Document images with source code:
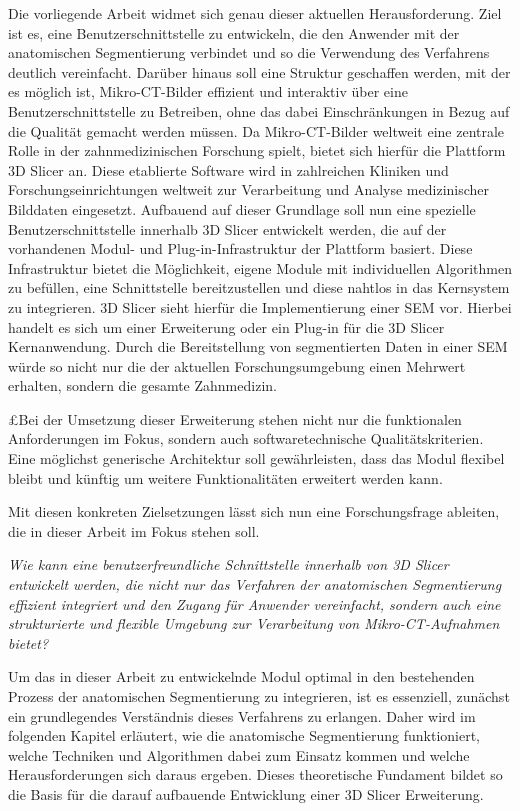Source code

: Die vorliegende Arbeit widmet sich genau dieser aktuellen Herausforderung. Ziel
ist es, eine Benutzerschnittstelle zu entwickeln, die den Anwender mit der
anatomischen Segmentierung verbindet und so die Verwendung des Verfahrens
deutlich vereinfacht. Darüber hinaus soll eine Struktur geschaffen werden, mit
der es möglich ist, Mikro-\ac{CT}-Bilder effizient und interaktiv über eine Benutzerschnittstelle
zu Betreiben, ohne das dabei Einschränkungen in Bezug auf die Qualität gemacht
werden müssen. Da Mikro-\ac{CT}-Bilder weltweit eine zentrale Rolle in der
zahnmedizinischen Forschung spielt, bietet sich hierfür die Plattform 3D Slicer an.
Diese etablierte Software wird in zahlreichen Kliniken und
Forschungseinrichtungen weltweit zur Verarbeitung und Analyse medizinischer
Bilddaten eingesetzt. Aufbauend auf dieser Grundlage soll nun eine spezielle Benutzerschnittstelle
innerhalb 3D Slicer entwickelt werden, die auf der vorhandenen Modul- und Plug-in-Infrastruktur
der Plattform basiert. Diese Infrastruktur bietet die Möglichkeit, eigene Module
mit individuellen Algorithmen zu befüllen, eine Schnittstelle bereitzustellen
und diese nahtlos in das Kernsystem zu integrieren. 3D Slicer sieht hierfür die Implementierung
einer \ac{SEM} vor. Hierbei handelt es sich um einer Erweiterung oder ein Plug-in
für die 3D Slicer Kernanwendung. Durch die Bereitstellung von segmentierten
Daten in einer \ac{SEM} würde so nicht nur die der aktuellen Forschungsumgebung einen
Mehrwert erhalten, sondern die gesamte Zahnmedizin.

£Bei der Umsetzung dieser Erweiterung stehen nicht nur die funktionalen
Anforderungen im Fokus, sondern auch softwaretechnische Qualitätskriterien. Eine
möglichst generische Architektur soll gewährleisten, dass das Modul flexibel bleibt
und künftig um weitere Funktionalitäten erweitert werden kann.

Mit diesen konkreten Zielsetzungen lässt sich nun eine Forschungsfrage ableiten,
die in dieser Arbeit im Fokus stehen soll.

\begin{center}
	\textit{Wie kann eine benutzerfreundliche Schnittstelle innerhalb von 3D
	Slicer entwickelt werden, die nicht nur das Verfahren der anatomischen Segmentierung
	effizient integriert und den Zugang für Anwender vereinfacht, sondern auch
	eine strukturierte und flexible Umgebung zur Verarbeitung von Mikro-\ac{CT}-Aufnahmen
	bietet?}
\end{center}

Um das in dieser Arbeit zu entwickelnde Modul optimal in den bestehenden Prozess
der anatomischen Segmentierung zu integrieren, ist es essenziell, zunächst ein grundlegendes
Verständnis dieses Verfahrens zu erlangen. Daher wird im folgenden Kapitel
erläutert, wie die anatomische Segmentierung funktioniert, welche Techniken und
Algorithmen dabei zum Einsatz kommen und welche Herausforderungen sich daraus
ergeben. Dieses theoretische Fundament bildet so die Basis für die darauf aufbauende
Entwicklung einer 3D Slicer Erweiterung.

= WHAT YOU SHOULD DO =
Above are the records; from them, give again exactly the lines from the one containing "deutlich vereinfacht. Darüber" to the one containing "effizient integriert und", both lines included, and nothing more.

= SOLUTION FOR THIS EXERCISE =
deutlich vereinfacht. Darüber hinaus soll eine Struktur geschaffen werden, mit
der es möglich ist, Mikro-\ac{CT}-Bilder effizient und interaktiv über eine Benutzerschnittstelle
zu Betreiben, ohne das dabei Einschränkungen in Bezug auf die Qualität gemacht
werden müssen. Da Mikro-\ac{CT}-Bilder weltweit eine zentrale Rolle in der
zahnmedizinischen Forschung spielt, bietet sich hierfür die Plattform 3D Slicer an.
Diese etablierte Software wird in zahlreichen Kliniken und
Forschungseinrichtungen weltweit zur Verarbeitung und Analyse medizinischer
Bilddaten eingesetzt. Aufbauend auf dieser Grundlage soll nun eine spezielle Benutzerschnittstelle
innerhalb 3D Slicer entwickelt werden, die auf der vorhandenen Modul- und Plug-in-Infrastruktur
der Plattform basiert. Diese Infrastruktur bietet die Möglichkeit, eigene Module
mit individuellen Algorithmen zu befüllen, eine Schnittstelle bereitzustellen
und diese nahtlos in das Kernsystem zu integrieren. 3D Slicer sieht hierfür die Implementierung
einer \ac{SEM} vor. Hierbei handelt es sich um einer Erweiterung oder ein Plug-in
für die 3D Slicer Kernanwendung. Durch die Bereitstellung von segmentierten
Daten in einer \ac{SEM} würde so nicht nur die der aktuellen Forschungsumgebung einen
Mehrwert erhalten, sondern die gesamte Zahnmedizin.

£Bei der Umsetzung dieser Erweiterung stehen nicht nur die funktionalen
Anforderungen im Fokus, sondern auch softwaretechnische Qualitätskriterien. Eine
möglichst generische Architektur soll gewährleisten, dass das Modul flexibel bleibt
und künftig um weitere Funktionalitäten erweitert werden kann.

Mit diesen konkreten Zielsetzungen lässt sich nun eine Forschungsfrage ableiten,
die in dieser Arbeit im Fokus stehen soll.

\begin{center}
	\textit{Wie kann eine benutzerfreundliche Schnittstelle innerhalb von 3D
	Slicer entwickelt werden, die nicht nur das Verfahren der anatomischen Segmentierung
	effizient integriert und den Zugang für Anwender vereinfacht, sondern auch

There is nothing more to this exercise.